======== Extracted records ========

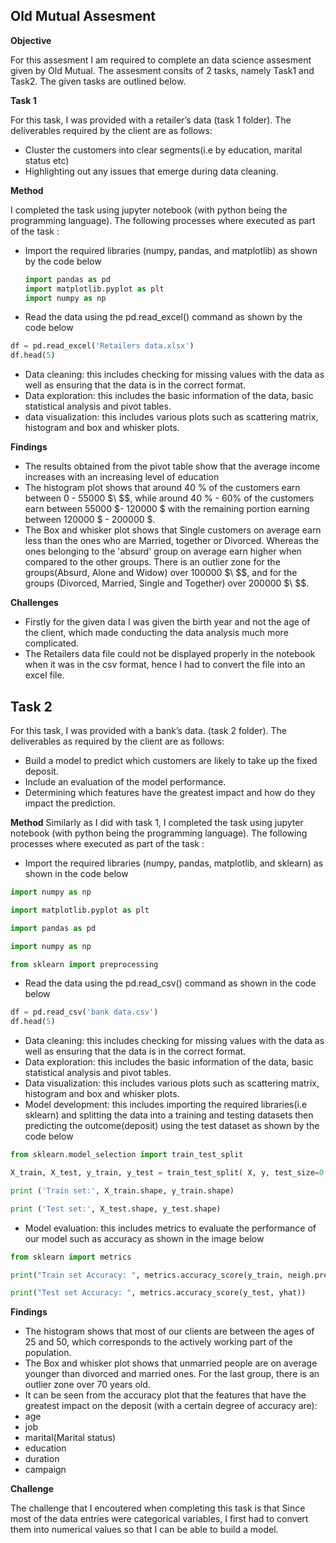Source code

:  ## Old Mutual Assesment

**Objective**

For this assesment I am required to complete an data science assesment given by Old Mutual.  The assesment consits of 2 tasks, namely Task1 and Task2. The given tasks are outlined below.

**Task 1**

For this task, I was provided with a retailer’s data (task 1 folder).  The deliverables required by the client are as follows:

 - Cluster the customers into clear segments(i.e by education, marital status etc)
 - Highlighting out any issues that emerge during data cleaning.
 
 **Method**
 
 I completed the task using jupyter notebook (with python being the programming language). The following processes where executed as part of the task :
 - Import the required libraries (numpy, pandas, and matplotlib) as shown by the code below

    ```python 
    import pandas as pd
    import matplotlib.pyplot as plt
    import numpy as np
    ```
 - Read the data using the pd.read_excel() command as shown by the code below
 ```python
 df = pd.read_excel('Retailers data.xlsx')
df.head(5)
```
 - Data cleaning: this includes checking for missing values with the data as well as ensuring that the data is in the correct format.
 - Data exploration: this includes the basic information of the data, basic statistical analysis and pivot tables.
 - data visualization: this includes various plots such as scattering matrix, histogram and box and whisker plots.
 
 **Findings**
 
 - The results obtained from the pivot table show that the average income increases with an increasing level of education
 - The histogram plot shows that around 40 % of the customers earn between 0 - 55000 $\ $$, while around 40 % - 60% of the customers earn between 55000 $\- 120000 $ with the remaining portion earning between 120000 $ - 200000 $\.
 - The Box and whisker plot shows that Single customers on average earn less than the ones who are Married, together or Divorced. Whereas the ones belonging to the 'absurd' group on average earn higher when compared to the other groups. There is an outlier zone for the groups(Absurd, Alone and Widow) over 100000 $\ $$, and for the groups (Divorced, Married, Single and Together) over 200000 $\ $$.

**Challenges**

 - Firstly for the given data I was given the birth year and not the age of the client, which made conducting the data analysis much more complicated.
 - The Retailers data file could not be displayed properly in the notebook when it was in the csv format, hence I had to convert the file into an excel file.
 
## Task 2
For this task, I was provided with a bank’s data. (task 2 folder). The  deliverables as required by the client are as follows:
 - Build a model to predict which customers are likely to take up the fixed deposit.
 - Include an evaluation of the model performance.
 - Determining which features have the greatest impact and how do they impact the prediction.

**Method**
Similarly as I did with task 1, I completed the task using jupyter notebook (with python being the programming language). The following processes where executed as part of the task :

 - Import the required libraries (numpy, pandas, matplotlib, and sklearn) as shown in the code below
```python
import numpy as np

import matplotlib.pyplot as plt

import pandas as pd

import numpy as np

from sklearn import preprocessing
```
 - Read the data using the pd.read_csv() command as shown in the code below
 ```python
 df = pd.read_csv('bank data.csv')
df.head(5)
```
 - Data cleaning: this includes checking for missing values with the data as well as ensuring that the data is in the correct format.
 - Data exploration: this includes the basic information of the data, basic statistical analysis and pivot tables.
 - Data visualization: this includes various plots such as scattering matrix, histogram and box and whisker plots.
 - Model development: this includes importing the required libraries(i.e sklearn) and splitting the data into a training and testing datasets then predicting the outcome(deposit) using the test dataset as shown by the code below
  ```python
  from sklearn.model_selection import train_test_split

X_train, X_test, y_train, y_test = train_test_split( X, y, test_size=0.2, random_state=4)

print ('Train set:', X_train.shape, y_train.shape)

print ('Test set:', X_test.shape, y_test.shape)
```
 - Model evaluation: this includes metrics to evaluate the performance of our model such as accuracy as shown in the image below
```python
from sklearn import metrics

print("Train set Accuracy: ", metrics.accuracy_score(y_train, neigh.predict(X_train)))

print("Test set Accuracy: ", metrics.accuracy_score(y_test, yhat))
```
  
 **Findings**
 - The histogram shows that most of our clients are between the ages of 25 and 50, which corresponds to the actively working part of the population.
 - The Box and whisker plot shows that unmarried people are on average younger than divorced and married ones. For the last group, there is an outlier zone over 70 years old.
 - It can be seen from the accuracy plot that the features that have the greatest impact on the deposit (with a certain degree of accuracy are):
 - age
 - job
 - marital(Marital status)
 - education
 - duration
 - campaign

**Challenge**

 The challenge that I encoutered when completing this task is that Since most of the data entries were categorical variables, I first had to convert them into numerical values so that I can be able to build a model.

 

 

 

 


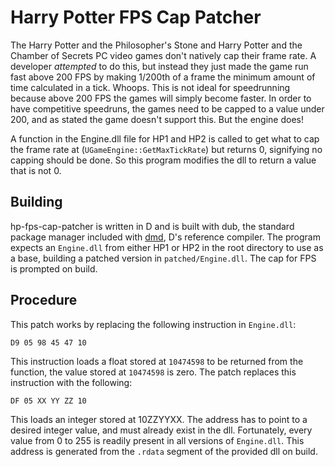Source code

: # Harry Potter FPS Cap Patcher
The Harry Potter and the Philosopher's Stone and Harry Potter and the Chamber of Secrets PC video games don't natively cap their frame rate. A developer *attempted* to do this, but instead they just made the game run fast above 200 FPS by making 1/200th of a frame the minimum amount of time calculated in a tick. Whoops. This is not ideal for speedrunning because above 200 FPS the games will simply become faster. In order to have competitive speedruns, the games need to be capped to a value under 200, and as stated the game doesn't support this. But the engine does!

A function in the Engine.dll file for HP1 and HP2 is called to get what to cap the frame rate at (``UGameEngine::GetMaxTickRate``) but returns 0, signifying no capping should be done. So this program modifies the dll to return a value that is not 0.

## Building
hp-fps-cap-patcher is written in D and is built with dub, the standard package manager included with [dmd](https://dlang.org/download.html), D's reference compiler. The program expects an ``Engine.dll`` from either HP1 or HP2 in the root directory to use as a base, building a patched version in ``patched/Engine.dll``. The cap for FPS is prompted on build.

## Procedure
This patch works by replacing the following instruction in ``Engine.dll``:

```D9 05 98 45 47 10```

This instruction loads a float stored at ``10474598`` to be returned from the function, the value stored at ``10474598`` is zero. The patch replaces this instruction with the following:

```DF 05 XX YY ZZ 10```

This loads an integer stored at 10ZZYYXX. The address has to point to a desired integer value, and must already exist in the dll. Fortunately, every value from 0 to 255 is readily present in all versions of ``Engine.dll``. This address is generated from the ``.rdata`` segment of the provided dll on build.
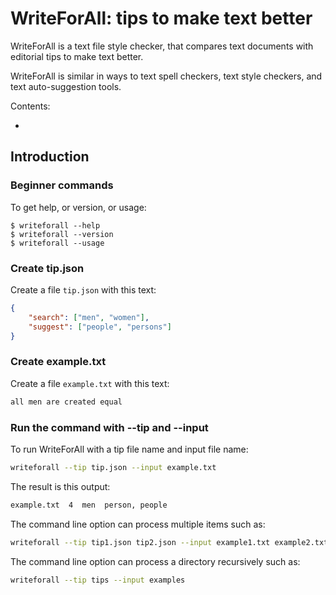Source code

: # WriteForAll: tips to make text better

WriteForAll is a text file style checker, that compares text documents with editorial tips to make text better.

WriteForAll is similar in ways to text spell checkers, text style checkers, and text auto-suggestion tools.

Contents:

* [](#)


## Introduction


### Beginner commands

To get help, or version, or usage:

```
$ writeforall --help
$ writeforall --version
$ writeforall --usage
```


### Create tip.json

Create a file `tip.json` with this text:

```json
{
    "search": ["men", "women"], 
    "suggest": ["people", "persons"]
}
```


### Create example.txt

Create a file `example.txt` with this text:

```md
all men are created equal
```


### Run the command with --tip and --input

To run WriteForAll with a tip file name and input file name:

```sh
writeforall --tip tip.json --input example.txt
```

The result is this output:

```html
example.txt  4  men  person, people
```

The command line option can process multiple items such as:

```sh
writeforall --tip tip1.json tip2.json --input example1.txt example2.txt
```

The command line option can process a directory recursively such as:

```sh
writeforall --tip tips --input examples
```
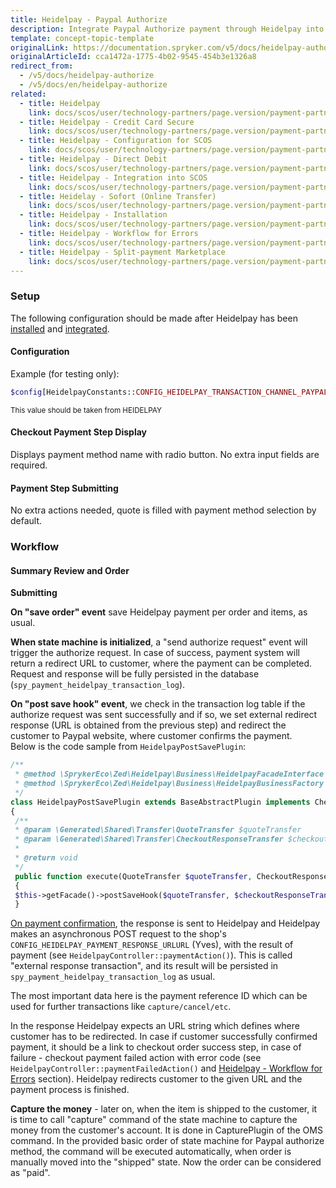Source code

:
 ```yaml
---
title: Heidelpay - Paypal Authorize
description: Integrate Paypal Authorize payment through Heidelpay into the Spryker-based shop.
template: concept-topic-template
originalLink: https://documentation.spryker.com/v5/docs/heidelpay-authorize
originalArticleId: cca1472a-1775-4b02-9545-454b3e1326a8
redirect_from:
  - /v5/docs/heidelpay-authorize
  - /v5/docs/en/heidelpay-authorize
related:
  - title: Heidelpay
    link: docs/scos/user/technology-partners/page.version/payment-partners/heidelpay/heidelpay.html
  - title: Heidelpay - Credit Card Secure
    link: docs/scos/user/technology-partners/page.version/payment-partners/heidelpay/heidelpay-payment-methods/heidelpay-credit-card-secure.html
  - title: Heidelpay - Configuration for SCOS
    link: docs/scos/user/technology-partners/page.version/payment-partners/heidelpay/scos-integration/heidelpay-configuration-for-scos.html
  - title: Heidelpay - Direct Debit
    link: docs/scos/user/technology-partners/page.version/payment-partners/heidelpay/heidelpay-payment-methods/heidelpay-direct-debit.html
  - title: Heidelpay - Integration into SCOS
    link: docs/scos/user/technology-partners/page.version/payment-partners/heidelpay/scos-integration/heidelpay-integration-into-scos.html
  - title: Heidelay - Sofort (Online Transfer)
    link: docs/scos/user/technology-partners/page.version/payment-partners/heidelpay/heidelpay-payment-methods/heidelpay-sofort-online-transfer.html
  - title: Heidelpay - Installation
    link: docs/scos/user/technology-partners/page.version/payment-partners/heidelpay/heidelpay-installation.html
  - title: Heidelpay - Workflow for Errors
    link: docs/scos/user/technology-partners/page.version/payment-partners/heidelpay/technical-details-and-howtos/heidelpay-workflow-for-errors.html
  - title: Heidelpay - Split-payment Marketplace
    link: docs/scos/user/technology-partners/page.version/payment-partners/heidelpay/heidelpay-payment-methods/heidelpay-split-payment-marketplace.html
---
```


### Setup

The following configuration should be made after Heidelpay has been [installed](/docs/scos/dev/technology-partners/202005.0/payment-partners/heidelpay/heidelpay-installation.html) and [integrated](/docs/scos/dev/technology-partners/202005.0/payment-partners/heidelpay/scos-integration/heidelpay-configuration-for-scos.html).

#### Configuration

Example (for testing only):
```php
$config[HeidelpayConstants::CONFIG_HEIDELPAY_TRANSACTION_CHANNEL_PAYPAL] = '31HA07BC8142C5A171749A60D979B6E4';
```

<sub>This value should be taken from HEIDELPAY</sub>

#### Checkout Payment Step Display
Displays payment method name with radio button. No extra input fields are required.

#### Payment Step Submitting
No extra actions needed, quote is filled with payment method selection by default.

### Workflow
#### Summary Review and Order
**Submitting**

<b>On "save order" event</b> save Heidelpay payment per order and items, as usual.

<b>When state machine is initialized</b>, a "send authorize request" event will trigger the authorize request. In case of success, payment system will  return a redirect URL to customer, where the payment can be completed. Request and response will be fully persisted in the database (`spy_payment_heidelpay_transaction_log`). 

<b>On "post save hook" event</b>, we check in the transaction log table if the authorize request was sent successfully and if so, we set external redirect response (URL is obtained from the previous step) and redirect the customer to Paypal website, where customer confirms the payment. <br>
Below is the code sample from `HeidelpayPostSavePlugin`:
```php
/**
 * @method \SprykerEco\Zed\Heidelpay\Business\HeidelpayFacadeInterface getFacade()
 * @method \SprykerEco\Zed\Heidelpay\Business\HeidelpayBusinessFactory getFactory()
 */
class HeidelpayPostSavePlugin extends BaseAbstractPlugin implements CheckoutPostCheckPluginInterface
{
 /**
 * @param \Generated\Shared\Transfer\QuoteTransfer $quoteTransfer
 * @param \Generated\Shared\Transfer\CheckoutResponseTransfer $checkoutResponseTransfer
 *
 * @return void
 */
 public function execute(QuoteTransfer $quoteTransfer, CheckoutResponseTransfer $checkoutResponseTransfer)
 {
 $this->getFacade()->postSaveHook($quoteTransfer, $checkoutResponseTransfer);
 }
 ```

<u>On payment confirmation</u>, the response is sent to Heidelpay and Heidelpay makes an asynchronous POST request to the shop's `CONFIG_HEIDELPAY_PAYMENT_RESPONSE_URLURL` (Yves), with the result of payment (see `HeidelpayController::paymentAction()`). This is called "external response transaction", and its result will be persisted in `spy_payment_heidelpay_transaction_log` as usual.

The most important data here is the payment reference ID which can be used for further transactions like `capture/cancel/etc`.

In the response Heidelpay expects an URL string which defines where customer has to be redirected. In case if customer successfully confirmed payment, it should be a link to checkout order success step, in case of failure - checkout payment failed action with error code (see `HeidelpayController::paymentFailedAction()` and [Heidelpay - Workflow for Errors](/docs/scos/dev/technology-partners/202005.0/payment-partners/heidelpay/heidelpay-workflow-for-errors.html) section). Heidelpay redirects customer to the given URL and the payment process is finished. 

<b>Capture the money</b> - later on, when the item is shipped to the customer, it is time to call "capture" command of the state machine to capture the money from the customer's account. It is done in CapturePlugin of the OMS command. In the provided basic order of state machine for Paypal authorize method, the command will be executed automatically, when order is manually moved into the "shipped" state. Now the order can be considered as "paid".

========

### Your assignment
Would you copy out, exactly and with no pictures, only the lines above from the one that contains "- education" through the one that contains "FPS Cap Patcher"?

### Result
 - education
 - duration
 - campaign

**Challenge**

 The challenge that I encoutered when completing this task is that Since most of the data entries were categorical variables, I first had to convert them into numerical values so that I can be able to build a model.

 

 

 

 


Source code

: # Harry Potter FPS Cap Patcher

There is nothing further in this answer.